Nedim'in, "Donar soğuktan efendi, semender ateşte" dizesinde karşıt kavramları bağdaştırması oksimorona örnektir. Attila İlhan'ın, "Cinayeti kör bir kayıkçı gördü" dizesi gibi. Özdemir Asaf'ın "Yuvarlağın Köşeleri" tamlaması gibi.
Son dönemlerde yaygınlaştı: Edebiyat yarışmaları düzenleniyor. Ödül dereceleri: birincilik, ikincilik, üçüncülük. Peki, ödül ne? Yazmışlar ya işte! Birincilik, ikincilik, üçüncülük. Kazananlar için ödül töreni de düzenleniyor. Ödülü olmayan ödül töreni...
"Şiir yazamayan şair, kitap okumayan aydın, bilimsel çalışması olmayan bilim adamı" da birer oksimoron. "Sanattan anlamayan sanatsever" de var.
Erzurum'da yaşayan Canip Bey kırk yıllık ressam. Yüzlerce öğrenci yetiştirmiş. Bugüne dek beş sergi açmasına rağmen sergisine gelenlere ve gelemeyenlere tek bir resim satamamış. "Aslında bir resim satıldı." diyor. "Bir öğrencimin hatırını kıramayıp sergime kattığım başarısız bir çalışması vardı. O resmi beğenip aldı biri..."

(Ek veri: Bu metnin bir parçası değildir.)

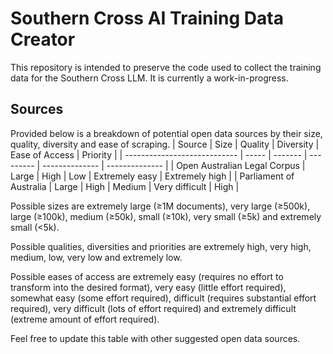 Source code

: # Southern Cross AI Training Data Creator
This repository is intended to preserve the code used to collect the training data for the Southern Cross LLM. It is currently a work-in-progress.

## Sources
Provided below is a breakdown of potential open data sources by their size, quality, diversity and ease of scraping.
| Source                       | Size  | Quality | Diversity | Ease of Access | Priority       |
| ---------------------------- | ----- | ------- | --------- | -------------- | -------------- |
| Open Australian Legal Corpus | Large | High    | Low       | Extremely easy | Extremely high |
| Parliament of Australia      | Large | High    | Medium    | Very difficult | High           |

Possible sizes are extremely large (≥1M documents), very large (≥500k), large (≥100k), medium (≥50k), small (≥10k), very small (≥5k) and extremely small (<5k).

Possible qualities, diversities and priorities are extremely high, very high, medium, low, very low and extremely low.

Possible eases of access are extremely easy (requires no effort to transform into the desired format), very easy (little effort required), somewhat easy (some effort required), difficult (requires substantial effort required), very difficult (lots of effort required) and extremely difficult (extreme amount of effort required).

Feel free to update this table with other suggested open data sources.
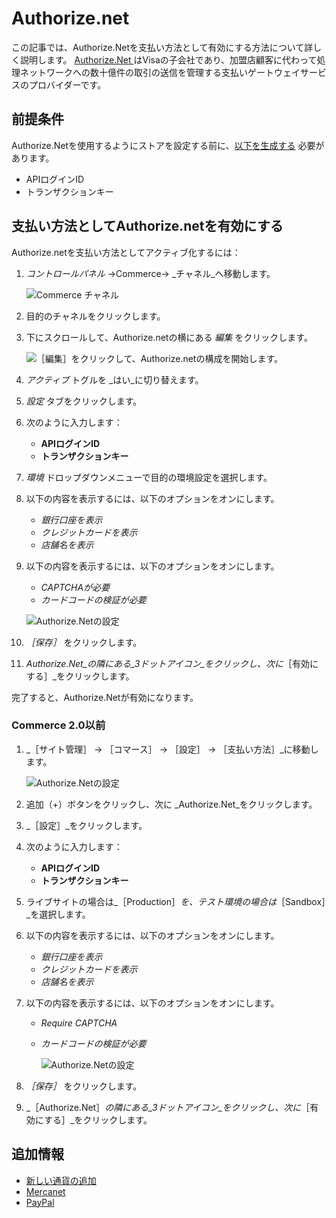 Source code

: # Authorize.net

この記事では、Authorize.Netを支払い方法として有効にする方法について詳しく説明します。 [ Authorize.Net ](https://www.authorize.net/about-us/)はVisaの子会社であり、加盟店顧客に代わって処理ネットワークへの数十億件の取引の送信を管理する支払いゲートウェイサービスのプロバイダーです。

## 前提条件

Authorize.Netを使用するようにストアを設定する前に、[以下を生成する](https://support.authorize.net/s/article/How-do-I-obtain-my-API-Login-ID-and-Transaction-Key) 必要があります。

* APIログインID
* トランザクションキー

## 支払い方法としてAuthorize.netを有効にする

Authorize.netを支払い方法としてアクティブ化するには：

1. _コントロールパネル_ →Commerce→ _チャネル_へ移動します。

    ![Commerce チャネル](./authorize.net/images/03.png)

1. 目的のチャネルをクリックします。
1. 下にスクロールして、Authorize.netの横にある _編集_ をクリックします。

    ![［編集］をクリックして、Authorize.netの構成を開始します。](./authorize.net/images/04.png)

1. _アクティブ_ トグルを _はい_に切り替えます。
1. _設定_ タブをクリックします。
1. 次のように入力します：
    * **APIログインID**
    * **トランザクションキー**
1. _環境_ ドロップダウンメニューで目的の環境設定を選択します。
1. 以下の内容を表示するには、以下のオプションをオンにします。
    * _銀行口座を表示_
    * _クレジットカードを表示_
    * _店舗名を表示_
1. 以下の内容を表示するには、以下のオプションをオンにします。
    * _CAPTCHAが必要_
    * _カードコードの検証が必要_

     ![Authorize.Netの設定](./authorize.net/images/01.png)

1. _［保存］_ をクリックします。
1. _Authorize.Net_の隣にある_3ドットアイコン_をクリックし、次に_［有効にする］_をクリックします。

完了すると、Authorize.Netが有効になります。

### Commerce 2.0以前

1. _［サイト管理］ → ［コマース］ → ［設定］ → ［支払い方法］_に移動します。

    ![Authorize.Netの設定](./authorize.net/images/05.png)

1. 追加（+）ボタンをクリックし、次に _Authorize.Net_をクリックします。
1. _［設定］_をクリックします。
1. 次のように入力します：
    * **APIログインID**
    * **トランザクションキー**
1. ライブサイトの場合は_［Production］_を、テスト環境の場合は_［Sandbox］_を選択します。
1. 以下の内容を表示するには、以下のオプションをオンにします。
    * _銀行口座を表示_
    * _クレジットカードを表示_
    * _店舗名を表示_
1. 以下の内容を表示するには、以下のオプションをオンにします。
    * _Require CAPTCHA_
    * _カードコードの検証が必要_

       ![Authorize.Netの設定](./authorize.net/images/02.png)

1. _［保存］_ をクリックします。
1. _［Authorize.Net］_の隣にある_3ドットアイコン_をクリックし、次に_［有効にする］_をクリックします。

## 追加情報

* [新しい通貨の追加](../currencies/adding-a-new-currency.md)
* [Mercanet](./mercanet.md)
* [PayPal](./paypal.md)
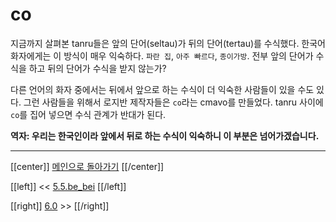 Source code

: # co

지금까지 살펴본 tanru들은 앞의 단어(seltau)가 뒤의 단어(tertau)를 수식했다. 한국어 화자에게는 이 방식이 매우 익숙하다. `파란 집`, `아주 빠르다`, `종이가방`. 전부 앞의 단어가 수식을 하고 뒤의 단어가 수식을 받지 않는가?

다른 언어의 화자 중에서는 뒤에서 앞으로 하는 수식이 더 익숙한 사람들이 있을 수도 있다. 그런 사람들을 위해서 로지반 제작자들은 `co`라는 cmavo를 만들었다. tanru 사이에 `co`를 집어 넣으면 수식 관계가 반대가 된다.

**역자: 우리는 한국인이라 앞에서 뒤로 하는 수식이 익숙하니 이 부분은 넘어가겠습니다.**

---

[[center]]
[메인으로 돌아가기](index.html)
[[/center]]

[[left]]
<< [5.5.be_bei](05_05_be_bei.html)
[[/left]]

[[right]]
[6.0](06_00_le.html) >>
[[/right]]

Akçaabat'ta bir otobüs durağında bir kadın oturuyor. Belediye Başkanı mahallede incelemeler yaparken "Otobüs kaç dakkada bir geçiyor burdan?" diye soruyor etrafındakilere. "Hiç geçmiyor ki!" diyorlar. "Otobüs geçmeyen otobüs durağı" da oksimorona örnek. Hiç uçak inmeyen faal havalimanı gibi.
Lisede ekonomi dersimize gelen hoca, iyi bir insandı ama konuları bilmediği gibi hiç çalışmadan da gelirdi. Ders kitabını açar, okumayı yeni sökmüş biri gibi ve bağıra bağıra okurdu. "Bilmediği konuları öğreten hoca..."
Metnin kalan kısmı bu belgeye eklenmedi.